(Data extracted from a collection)
<<<<

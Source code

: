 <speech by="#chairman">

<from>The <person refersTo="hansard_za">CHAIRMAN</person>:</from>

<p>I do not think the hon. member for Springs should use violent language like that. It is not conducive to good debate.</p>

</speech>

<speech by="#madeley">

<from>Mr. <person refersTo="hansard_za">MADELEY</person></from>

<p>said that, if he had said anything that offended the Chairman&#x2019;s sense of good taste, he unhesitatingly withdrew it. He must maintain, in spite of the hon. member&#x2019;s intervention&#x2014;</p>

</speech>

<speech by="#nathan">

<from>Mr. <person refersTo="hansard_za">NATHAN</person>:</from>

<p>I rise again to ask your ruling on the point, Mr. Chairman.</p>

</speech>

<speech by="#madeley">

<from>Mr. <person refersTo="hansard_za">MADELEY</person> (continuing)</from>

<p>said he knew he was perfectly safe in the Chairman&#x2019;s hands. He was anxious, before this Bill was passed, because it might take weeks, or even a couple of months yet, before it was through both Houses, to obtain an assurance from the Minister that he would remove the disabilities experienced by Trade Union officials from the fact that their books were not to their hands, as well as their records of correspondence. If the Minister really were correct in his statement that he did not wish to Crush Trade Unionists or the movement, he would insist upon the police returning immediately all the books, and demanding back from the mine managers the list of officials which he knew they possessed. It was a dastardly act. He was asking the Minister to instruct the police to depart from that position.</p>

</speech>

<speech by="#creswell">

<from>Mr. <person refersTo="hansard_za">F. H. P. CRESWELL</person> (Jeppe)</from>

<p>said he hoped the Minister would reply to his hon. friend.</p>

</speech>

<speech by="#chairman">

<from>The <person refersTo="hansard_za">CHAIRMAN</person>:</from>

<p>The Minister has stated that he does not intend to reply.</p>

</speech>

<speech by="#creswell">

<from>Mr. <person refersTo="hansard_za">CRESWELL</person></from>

>>>>

Goal of the exercise: Restate the records word for word, keeping every line.

Problem solution:
Source code

: <speech by="#chairman">

<from>The <person refersTo="hansard_za">CHAIRMAN</person>:</from>

<p>I do not think the hon. member for Springs should use violent language like that. It is not conducive to good debate.</p>

</speech>

<speech by="#madeley">

<from>Mr. <person refersTo="hansard_za">MADELEY</person></from>

<p>said that, if he had said anything that offended the Chairman&#x2019;s sense of good taste, he unhesitatingly withdrew it. He must maintain, in spite of the hon. member&#x2019;s intervention&#x2014;</p>

</speech>

<speech by="#nathan">

<from>Mr. <person refersTo="hansard_za">NATHAN</person>:</from>

<p>I rise again to ask your ruling on the point, Mr. Chairman.</p>

</speech>

<speech by="#madeley">

<from>Mr. <person refersTo="hansard_za">MADELEY</person> (continuing)</from>

<p>said he knew he was perfectly safe in the Chairman&#x2019;s hands. He was anxious, before this Bill was passed, because it might take weeks, or even a couple of months yet, before it was through both Houses, to obtain an assurance from the Minister that he would remove the disabilities experienced by Trade Union officials from the fact that their books were not to their hands, as well as their records of correspondence. If the Minister really were correct in his statement that he did not wish to Crush Trade Unionists or the movement, he would insist upon the police returning immediately all the books, and demanding back from the mine managers the list of officials which he knew they possessed. It was a dastardly act. He was asking the Minister to instruct the police to depart from that position.</p>

</speech>

<speech by="#creswell">

<from>Mr. <person refersTo="hansard_za">F. H. P. CRESWELL</person> (Jeppe)</from>

<p>said he hoped the Minister would reply to his hon. friend.</p>

</speech>

<speech by="#chairman">

<from>The <person refersTo="hansard_za">CHAIRMAN</person>:</from>

<p>The Minister has stated that he does not intend to reply.</p>

</speech>

<speech by="#creswell">

<from>Mr. <person refersTo="hansard_za">CRESWELL</person></from>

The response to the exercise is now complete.